I whole-heartedly agree here. I’m immediately reminded of my favorite story I’ve ever read in The Sun, of all the years of reading the magazine. I dug up the issue so I could quote it. The story is called “The View From Here” by Mithran Somasundrum. It starts like this:
“I was born in the house my father built, a wooden house of two stories with broad eaves. There was an avocado tree in the front garden, and from my bedroom window at night its ragged black branches seemed to reach for the moon…”
It then chronicles the story of a woman growing up and living amidst the racial fighting of the Hutus and Tutsis, and an escape at night to another town, far away, and tiny government housing.
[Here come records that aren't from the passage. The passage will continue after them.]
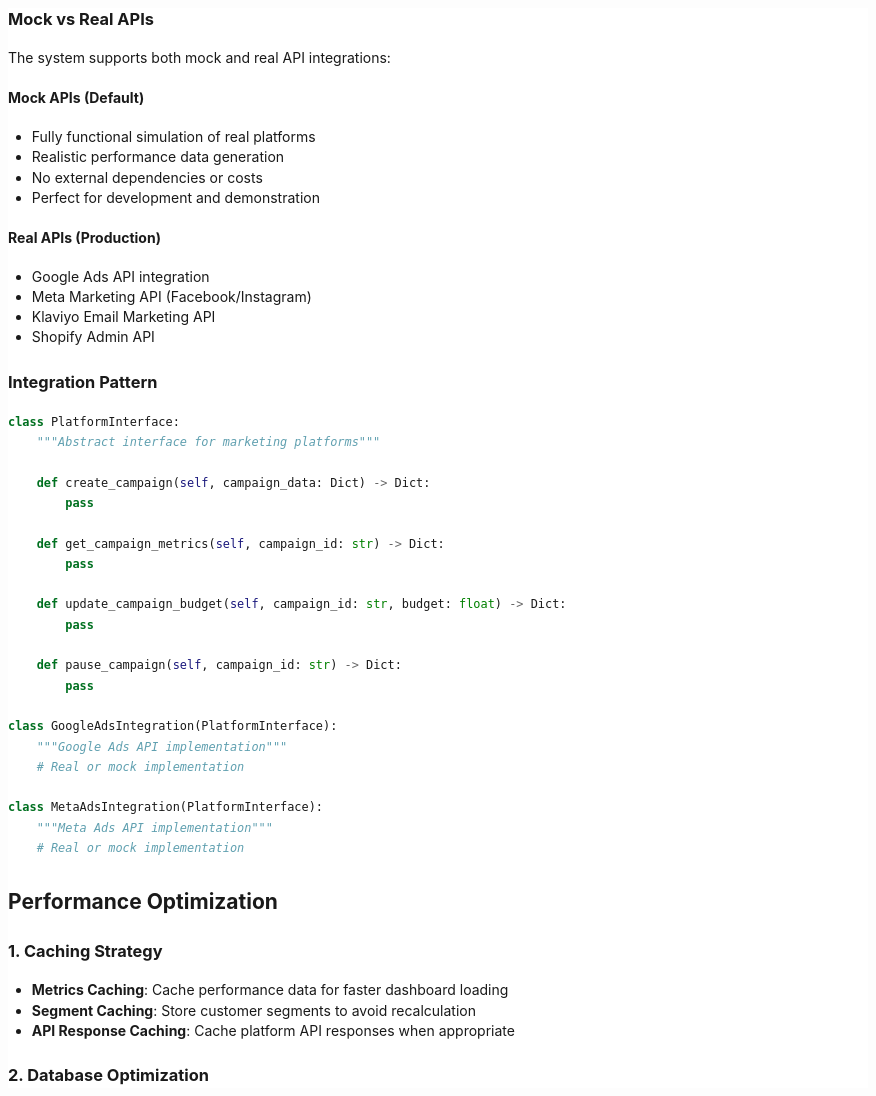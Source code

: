 ### Mock vs Real APIs

The system supports both mock and real API integrations:

#### Mock APIs (Default)
- Fully functional simulation of real platforms
- Realistic performance data generation
- No external dependencies or costs
- Perfect for development and demonstration

#### Real APIs (Production)
- Google Ads API integration
- Meta Marketing API (Facebook/Instagram)
- Klaviyo Email Marketing API
- Shopify Admin API

### Integration Pattern

```python
class PlatformInterface:
    """Abstract interface for marketing platforms"""
    
    def create_campaign(self, campaign_data: Dict) -> Dict:
        pass
    
    def get_campaign_metrics(self, campaign_id: str) -> Dict:
        pass
    
    def update_campaign_budget(self, campaign_id: str, budget: float) -> Dict:
        pass
    
    def pause_campaign(self, campaign_id: str) -> Dict:
        pass

class GoogleAdsIntegration(PlatformInterface):
    """Google Ads API implementation"""
    # Real or mock implementation

class MetaAdsIntegration(PlatformInterface):
    """Meta Ads API implementation"""
    # Real or mock implementation
```

## Performance Optimization

### 1. Caching Strategy

- **Metrics Caching**: Cache performance data for faster dashboard loading
- **Segment Caching**: Store customer segments to avoid recalculation
- **API Response Caching**: Cache platform API responses when appropriate

### 2. Database Optimization

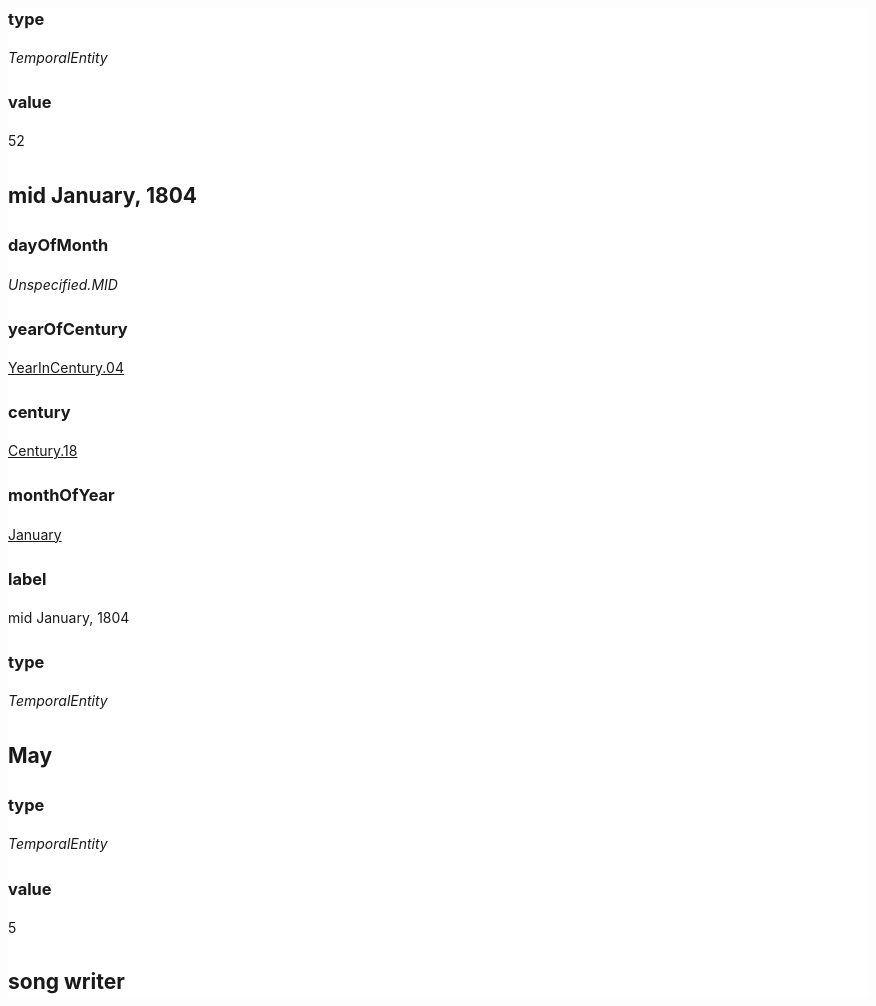 ### type


*TemporalEntity*

### value


52

## mid January, 1804

### dayOfMonth


*Unspecified.MID*

### yearOfCentury


[YearInCentury.04](#YearInCentury.04)

### century


[Century.18](#Century.18)

### monthOfYear


[January](#January)

### label


mid January, 1804

### type


*TemporalEntity*

## May

### type


*TemporalEntity*

### value


5

## song writer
And it’s also the story of changing times – the granddaughter ends up singing songs in a different language, and it’s almost like history or tradition evaporating. And then the story ends with this:
“This, then, is my life: the box room and the market and the stairs that hurt my knees and my granddaughter singing strange songs. But I was born in the house my father built. It had broad eaves and an avocado tree in the front garden, and in the mornings you could see to the opposite side of the valley. After I am gone, who will remember these things?”